Моряк Марио сопровождал своего протеже в машине скорой помощи от набережной до больницы вместе с агентом судовладельца и портовым врачом, который настоял, чтобы незнакомца проверили на заразные заболевания. Пробыв возле его койки примерно с час, он кивнул на прощание своему не приходящему в сознание другу и возвратился на «Гарибальди» готовить завтрак для команды. В тот же вечер старый итальянский пароход отправился в следующий рейс.
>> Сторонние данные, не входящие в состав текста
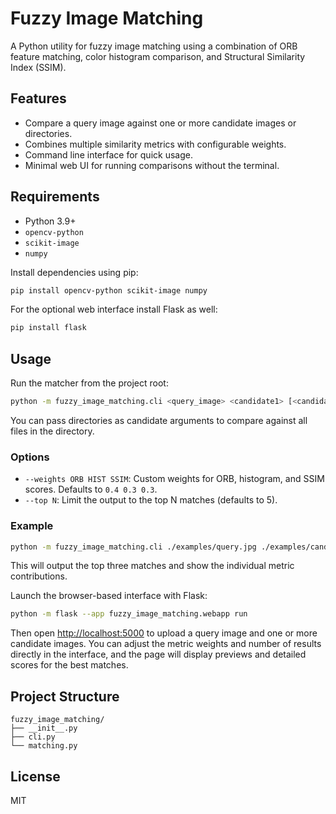 # Fuzzy Image Matching

A Python utility for fuzzy image matching using a combination of ORB feature matching, color histogram comparison, and Structural Similarity Index (SSIM).

## Features

- Compare a query image against one or more candidate images or directories.
- Combines multiple similarity metrics with configurable weights.
- Command line interface for quick usage.
- Minimal web UI for running comparisons without the terminal.


## Requirements

- Python 3.9+
- `opencv-python`
- `scikit-image`
- `numpy`

Install dependencies using pip:

```bash
pip install opencv-python scikit-image numpy
```

For the optional web interface install Flask as well:

```bash
pip install flask
```

## Usage

Run the matcher from the project root:

```bash
python -m fuzzy_image_matching.cli <query_image> <candidate1> [<candidate2> ...] [options]
```

You can pass directories as candidate arguments to compare against all files in the directory.

### Options

- `--weights ORB HIST SSIM`: Custom weights for ORB, histogram, and SSIM scores. Defaults to `0.4 0.3 0.3`.
- `--top N`: Limit the output to the top N matches (defaults to 5).

### Example

```bash
python -m fuzzy_image_matching.cli ./examples/query.jpg ./examples/candidates --top 3
```

This will output the top three matches and show the individual metric contributions.



Launch the browser-based interface with Flask:

```bash
python -m flask --app fuzzy_image_matching.webapp run
```

Then open <http://localhost:5000> to upload a query image and one or more candidate images. You can adjust the metric weights and number of results directly in the interface, and the page will display previews and detailed scores for the best matches.


## Project Structure

```
fuzzy_image_matching/
├── __init__.py
├── cli.py
└── matching.py
```

## License

MIT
На другой день возле постели больного стоял уже другой человек, рядом с ним были офицер полиции и врач в коротком больничном халате. Все трое были турками, но коренастый, кургузый человек в штатском немного говорил по-английски.
– Он выкарабкается, – сказал врач, – но в данный момент он все еще очень болен. Тепловой удар, солнечные ожоги второй степени, а кроме того, судя по его виду, он не ел много дней подряд. К тому же общая слабость.
– А это что? – спросил штатский, указывая на отходившие от капельницы трубки, подведенные к обеим рукам человека.
– Концентрированная глюкоза в одной капельнице – для подкармливания, соляная капельница – для того, чтобы преодолеть шок, – ответил доктор. – Моряки, вероятно, спасли ему жизнь, отведя жар от его ран, а мы сделали ему ванну в успокаивающем средстве, чтобы способствовать процессу заживления. Теперь все зависит только от него и Аллаха.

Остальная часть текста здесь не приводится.